Counter-Strike: Brasilien verbietet beliebte Spiele

Die brasilianische Regierung hat jetzt eine Reihe besonders beliebter Onlinespiele verboten. Davon sind auch Titel wie der Taktik-Shooter "Counter-Strike" und das Rollenspiel "EverQuest" betroffen. Die Spiele sollen bei den Nutzern zu einer erhöhten Gewaltbereitschaft führen. Außerdem sollen sie angeblich "der Gesundheit des Verbrauchers schaden". Die Spiele dürfen nun nicht mehr in Brasilien verkauft werden. In "Counter-Strike" hat der Spieler die Wahl, ob er als Terrorist oder Teil einer Anti-Terror-Einheit antreten will, um jeweils die Gegenseite mit geschickten taktischen Manövern auszuschalten.

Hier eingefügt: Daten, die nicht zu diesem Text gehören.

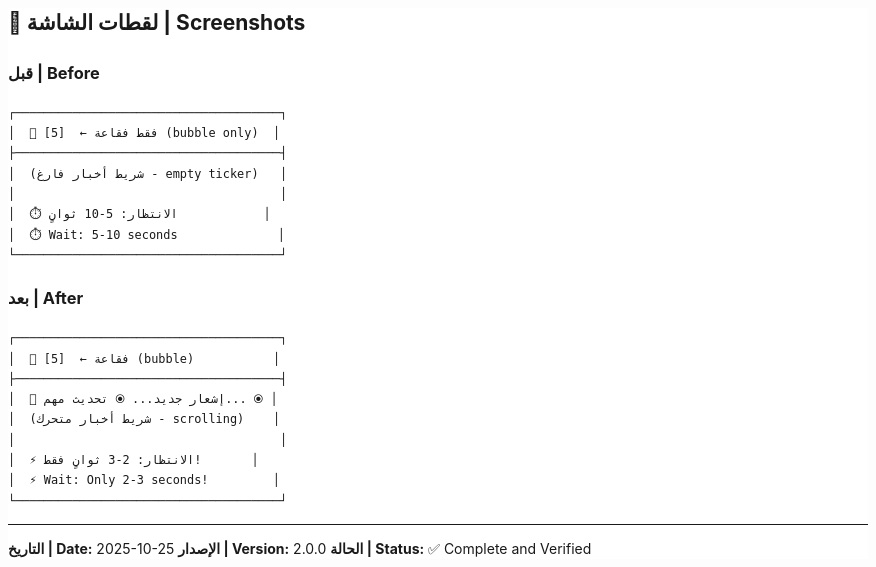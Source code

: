 ## 📸 لقطات الشاشة | Screenshots

### قبل | Before
```
┌─────────────────────────────────────┐
│  🔔 [5]  ← فقط فقاعة (bubble only)  │
├─────────────────────────────────────┤
│  (شريط أخبار فارغ - empty ticker)   │
│                                     │
│  ⏱️ الانتظار: 5-10 ثوانٍ            │
│  ⏱️ Wait: 5-10 seconds              │
└─────────────────────────────────────┘
```

### بعد | After
```
┌─────────────────────────────────────┐
│  🔔 [5]  ← فقاعة (bubble)           │
├─────────────────────────────────────┤
│  🔔 إشعار جديد... ⦿ تحديث مهم... ⦿ │
│  (شريط أخبار متحرك - scrolling)    │
│                                     │
│  ⚡ الانتظار: 2-3 ثوانٍ فقط!       │
│  ⚡ Wait: Only 2-3 seconds!         │
└─────────────────────────────────────┘
```

---

**التاريخ | Date:** 2025-10-25
**الإصدار | Version:** 2.0.0
**الحالة | Status:** ✅ Complete and Verified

Das Spiel wird mittlerweile von Millionen Nutzern in aller Welt gespielt. "EverQuest" hat eine ähnlich große Fangemeinde, ist aber in einer Fantasy-Welt angesiedelt, in der der Spieler mit verschiedenen Waffen antritt, um gemeinsam mit anderen Nutzern in den Kampf zu ziehen.

Das Verbot der Spiele wurde schon im Oktober 2007 von einem brasilianischen Gericht beschlossen. Bisher waren die Vorgaben der Richter aber nicht umgesetzt worden. Damals hatte man entschieden, dass die Spiele die Unterwanderung der öffentlichen Ordnung fördern und somit eine Bedrohung für den brasilianischen Staat und die innere Sicherheit des Landes darstellen.